How to Build Safe Clinical AI Systems

7 takeaways you can apply today

Jun 07, 2026

∙ Paid

This is Clinical Product Thinking 🧠, a weekly newsletter featuring practical tips, frameworks and strategies from the frontlines of clinical product.

Welcome, friends, this is issue No. 041 of Clinical Product Thinking. This week we're talking about what it takes to build clinical AI that patients, clinicians and health systems can trust.

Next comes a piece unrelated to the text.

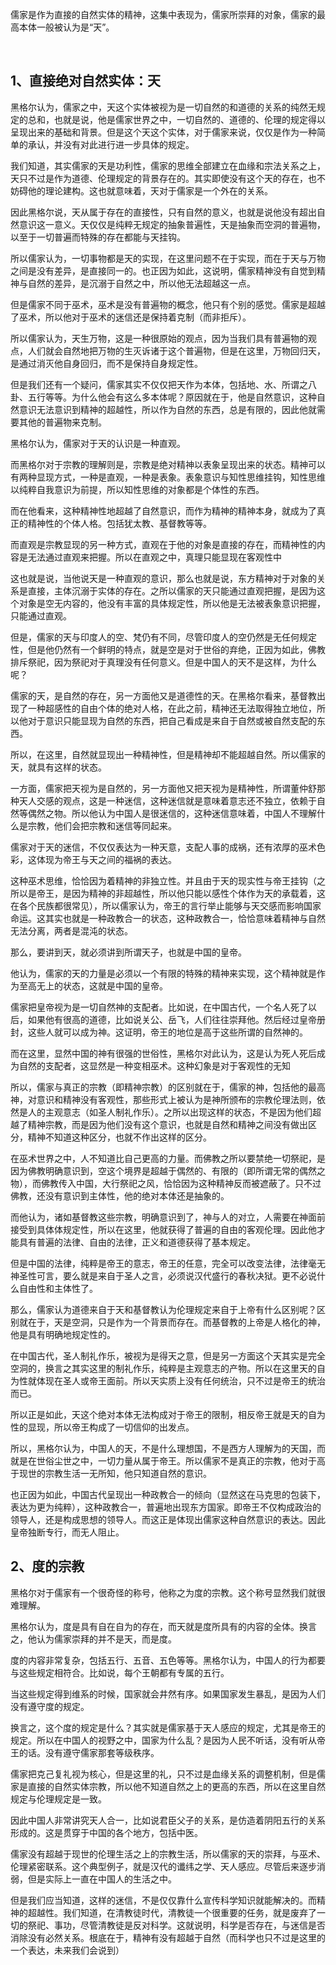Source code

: <p data-pid="WPW-wc9d">儒家是作为直接的自然实体的精神，这集中表现为，儒家所崇拜的对象，儒家的最高本体一般被认为是“天”。</p><p><br></p><h2>1、直接绝对自然实体：天</h2><p data-pid="zbUQze36">黑格尔认为，儒家之中，天这个实体被视为是一切自然的和道德的关系的纯然无规定的总和，也就是说，他是儒家世界之中，一切自然的、道德的、伦理的规定得以呈现出来的基础和背景。但是这个天这个实体，对于儒家来说，仅仅是作为一种简单的承认，并没有对此进行进一步具体的规定。</p><p data-pid="HaMqnQs9">我们知道，其实儒家的天是功利性，儒家的思维全部建立在血缘和宗法关系之上，天只不过是作为道德、伦理规定的背景存在的。其实即使没有这个天的存在，也不妨碍他的理论建构。这也就意味着，天对于儒家是一个外在的关系。</p><p data-pid="PaWjDVDy">因此黑格尔说，天从属于存在的直接性，只有自然的意义，也就是说他没有超出自然意识这一意义。天仅仅是纯粹无规定的抽象普遍性，天是抽象而空洞的普遍物，以至于一切普遍而特殊的存在都能与天挂钩。</p><p data-pid="4M9F_It6">所以儒家认为，一切事物都是天的实现，在这里问题不在于实现，而在于天与万物之间是没有差异，是直接同一的。也正因为如此，这说明，儒家精神没有自觉到精神与自然的差异，是沉溺于自然之中，所以他无法超越这一点。</p><p data-pid="NN7tQWak">但是儒家不同于巫术，巫术是没有普遍物的概念，他只有个别的感觉。儒家是超越了巫术，所以他对于巫术的迷信还是保持着克制（而非拒斥）。</p><p data-pid="zwRNtidt">所以儒家认为，天生万物，这是一种很原始的观点，因为当我们具有普遍物的观点，人们就会自然地把万物的生灭诉诸于这个普遍物，但是在这里，万物回归天，是通过消灭他自身回归，而不是保持自身规定性。</p><p data-pid="fUHSpk1h">但是我们还有一个疑问，儒家其实不仅仅把天作为本体，包括地、水、所谓之八卦、五行等等。为什么他会有这么多本体呢？原因就在于，他是自然意识，这种自然意识无法意识到精神的超越性，所以作为自然的东西，总是有限的，因此他就需要其他的普遍物来克制。</p><p data-pid="A-aYhsS6">黑格尔认为，儒家对于天的认识是一种直观。</p><p data-pid="3X7dM_8P">而黑格尔对于宗教的理解则是，宗教是绝对精神以表象呈现出来的状态。精神可以有两种显现方式，一种是直观，一种是表象。表象意识与知性思维挂钩，知性思维以纯粹自我意识为前提，所以知性思维的对象都是个体性的东西。</p><p data-pid="HR6JvR3K">而在他看来，这种精神性地超越了自然意识，而作为精神的精神本身，就成为了真正的精神性的个体人格。包括犹太教、基督教等等。</p><p data-pid="nq48m1cp">而直观是宗教显现的另一种方式，直观在于他的对象是直接的存在，而精神性的内容是无法通过直观来把握。所以在直观之中，真理只能显现在客观性中</p><p data-pid="deh0A7Ix">这也就是说，当他说天是一种直观的意识，那么也就是说，东方精神对于对象的关系是直接，主体沉溺于实体的存在。之所以儒家的天只能通过直观把握，是因为这个对象是空无内容的，他没有丰富的具体规定性，所以他是无法被表象意识把握，只能通过直观。</p><p data-pid="TJikS1nc">但是，儒家的天与印度人的空、梵仍有不同，尽管印度人的空仍然是无任何规定性，但是他仍然有一个鲜明的特点，就是空是对于世俗的弃绝，正因为如此，佛教排斥祭祀，因为祭祀对于真理没有任何意义。但是中国人的天不是这样，为什么呢？</p><p data-pid="6xyJHh2r">儒家的天，是自然的存在，另一方面他又是道德性的天。在黑格尔看来，基督教出现了一种超感性的自由个体的绝对人格，在此之前，精神还无法取得独立地位，所以他对于意识只能显现为自然的东西，把自己看成是来自于自然或被自然支配的东西。</p><p data-pid="2YfRakey">所以，在这里，自然就显现出一种精神性，但是精神却不能超越自然。所以儒家的天，就具有这样的状态。</p><p data-pid="qmdpLFZy">一方面，儒家把天视为是自然的，另一方面他又把天视为是精神性，所谓董仲舒那种天人交感的观点，这是一种迷信，这种迷信就是意味着意志还不独立，依赖于自然等偶然之物。所以他认为中国人是很迷信的，这种迷信意味着，中国人不理解什么是宗教，他们会把宗教和迷信等同起来。</p><p data-pid="jUxEAnbo">儒家对于天的迷信，不仅仅表达为一种天意，支配人事的成祸，还有浓厚的巫术色彩，这体现为帝王与天之间的福祸的表达。</p><p data-pid="pjOS14gM">这种巫术思维，恰恰因为着精神的非独立性。并且由于天的现实性与帝王挂钩（之所以是帝王，是因为精神的非超越性，所以他只能以感性个体作为天的承载着，这在各个民族都很常见），所以儒家认为，帝王的言行举止能够与天交感而影响国家命运。这其实也就是一种政教合一的状态，这种政教合一，恰恰意味着精神与自然无法分离，两者是混沌的状态。</p><p data-pid="UTdsr1Xp">那么，要讲到天，就必须讲到所谓天子，也就是中国的皇帝。</p><p data-pid="fc0dN24M">他认为，儒家的天的力量是必须以一个有限的特殊的精神来实现，这个精神就是作为至高无上的状态，这就是中国的皇帝。</p><p data-pid="6-N9Dekw">儒家把皇帝视为是一切自然神的支配者。比如说，在中国古代，一个名人死了以后，如果他有很高的道德，比如说关公、岳飞，人们往往崇拜他。然后经过皇帝册封，这些人就可以成为神。这证明，帝王的地位是高于这些所谓的自然神的。</p><p data-pid="X7-VoKpR">而在这里，显然中国的神有很强的世俗性，黑格尔对此认为，这是认为死人死后成为自然的支配者，这显然是一种变相巫术。这种幻象是对于客观性的无知</p><p data-pid="9Z0WTPpi">所以，儒家与真正的宗教（即精神宗教）的区别就在于，儒家的神，包括他的最高神，对意识和精神没有客观性，那些形式上被认为是神所颁布的宗教伦理法则，依然是人的主观意志（如圣人制礼作乐）。之所以出现这样的状态，不是因为他们超越了精神宗教，而是因为他们没有这个意识，也就是自然和精神之间没有做出区分，精神不知道这种区分，也就不作出这样的区分。</p><p data-pid="UA7Mn_qg">在巫术世界之中，人不知道比自己更高的力量。而佛教之所以要禁绝一切祭祀，是因为佛教明确意识到，空这个境界是超越于偶然的、有限的（即所谓无常的偶然之物），而佛教传入中国，大行祭祀之风，恰恰因为这种精神反而被遮蔽了。只不过佛教，还没有意识到主体性，他的绝对本体还是抽象的。</p><p data-pid="oT5x1LZL">而他认为，诸如基督教这些宗教，明确意识到了，神与人的对立，人需要在神面前接受到具体体规定性，所以在这里，他就获得了普遍的自由的客观伦理。因此他才能具有普遍的法律、自由的法律，正义和道德获得了基本规定。</p><p data-pid="oSiIkSEe">但是中国的法律，纯粹是帝王的意志，帝王的任意，完全可以改变法律，法律毫无神圣性可言，要么就是来自于圣人之言，必须说汉代盛行的春秋决狱。更不必说什么自由性和主体性了。</p><p data-pid="FKndaXZf">那么，儒家认为道德来自于天和基督教认为伦理规定来自于上帝有什么区别呢？区别就在于，天是空洞，只是作为一个背景而存在。而基督教的上帝是人格化的神，他是具有明确地规定性的。</p><p data-pid="kcIt9GQK">在中国古代，圣人制礼作乐，被视为是得天之意，但是另一方面这个天其实是完全空洞的，换言之其实这里的制礼作乐，纯粹是主观意志的产物。所以在这里天的自为性就体现在圣人或帝王面前。所以天实质上没有任何统治，只不过是帝王的统治而已。</p><p data-pid="DJmbsvtS">所以正是如此，天这个绝对本体无法构成对于帝王的限制，相反帝王就是天的自为性的显现，所以帝王构成了一切信仰的出发点。</p><p data-pid="uMCaTVgb">所以，黑格尔认为，中国人的天，不是什么理想国，不是西方人理解为的天国，而就是在世俗尘世之中，一切力量从属于帝王。所以儒家不是真正的宗教，他对于高于现世的宗教生活一无所知，他只知道自然的意识。</p><p data-pid="miNc1NFP">也正因为如此，中国古代呈现出一种政教合一的倾向（显然这在马克思的包装下，表达为更为纯粹），这种政教合一，普遍地出现东方国家。即帝王不仅构成政治的领导人，还是构成思想的领导人。而这正是体现出儒家这种自然意识的表达。因此皇帝独断专行，而无人阻止。</p><h2>2、度的宗教</h2><p data-pid="EVj0TyAZ">黑格尔对于儒家有一个很奇怪的称号，他称之为度的宗教。这个称号显然我们就很难理解。</p><p data-pid="1LfP7FPU">黑格尔认为，度是具有自在自为的存在，而天就是度所具有的内容的全体。换言之，他认为儒家崇拜的并不是天，而是度。</p><p data-pid="zUI742qD">度的内容非常复杂，包括五行、五音、五色等等。黑格尔认为，中国人的行为都要与这些规定相符合。比如说，每个王朝都有专属的五行。</p><p data-pid="duvywcDU">当这些规定得到维系的时候，国家就会井然有序。如果国家发生暴乱，是因为人们没有遵守度的规定。</p><p data-pid="eh1UhuYo">换言之，这个度的规定是什么？其实就是儒家基于天人感应的规定，尤其是帝王的规定。所以在中国人的视野之中，国家为什么乱？是因为人民不听话，没有听从帝王的话。没有遵守儒家那套等级秩序。</p><p data-pid="u4I5Jsru">儒家把克己复礼视为核心，但是这里的礼，只不过是血缘关系的调整机制，但是儒家是直接的自然实体宗教，所以他不知道自然之上的更高的东西，所以在这里自然规定与伦理规定是一致。</p><p data-pid="aBQlEh3G">因此中国人非常讲究天人合一，比如说君臣父子的关系，是仿造着阴阳五行的关系形成的。这是贯穿于中国的各个地方，包括中医。</p><p data-pid="ffMLZihF">儒家没有超越于现世的伦理生活之上的宗教生活，所以儒家的天的崇拜，与巫术、伦理紧密联系。这个典型例子，就是汉代的谶纬之学、天人感应。尽管后来逐步消弱，但是实际上一直在中国人的生活之中。</p><p data-pid="znX_0-bd">但是我们应当知道，这样的迷信，不是仅仅靠什么宣传科学知识就能解决的。而精神的超越性。我们知道，在清教徒时代，清教徒一个很重要的任务，就是废弃了一切的祭祀、事功，尽管清教徒是反对科学。这就说明，科学是否存在，与迷信是否消除没有必然关系。根底在于，精神有没有超越于自然（而科学也只不过是这里的一个表达，未来我们会说到）</p>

You can have a clinically accurate model and still make care worse. That gap, between a model that works and a product that helps, ran through this week’s panel.

On Tuesday, Dani and I ran the second event in our panel series, this time on building safe, effective clinical AI. We covered where AI belongs in care pathways and where it fails, how to think about clinical and behavioural safety, what “human in the loop” actually solves, and why so much of the hard work happens outside the model.

Thanks to Dani for being my fabulous co-host and Dr Lucinda and Dr Paul for sharing their incredible wisdom.

Here are the seven things I’m still thinking about. 👇

1. Stop looking for places to put AI

The panel made it clear, the wrong starting question is “Where can we use AI?” It may sound reasonable, but it is wrong. The better question is “Where is the pathway currently failing?”

That might be clinical, operational, the patient experience, safety or capacity. Patients might be dropping off before finishing onboarding. Clinicians may be spending too long reviewing low-risk cases. High-risk patients might not be escalated early enough. Useful information may sit buried in free text. Or patients are asking the same question again and again because the product never made the next step clear.

Once you understand the problem, you can choose the intervention. Sometimes that’s AI. Often it’s a rule, better content, a workflow change, or a person. Don’t become a solution looking for a problem. It usually doesn’t end well!

👉 Practical step: Use this in product review

Ask the team to describe the problem without mentioning AI. “We need an AI coach” is weak. “Patients drop off after side effects because they don’t know what’s normal or when to contact us” is the actual problem. If you can’t describe the problem without naming the solution, the use case needs more work.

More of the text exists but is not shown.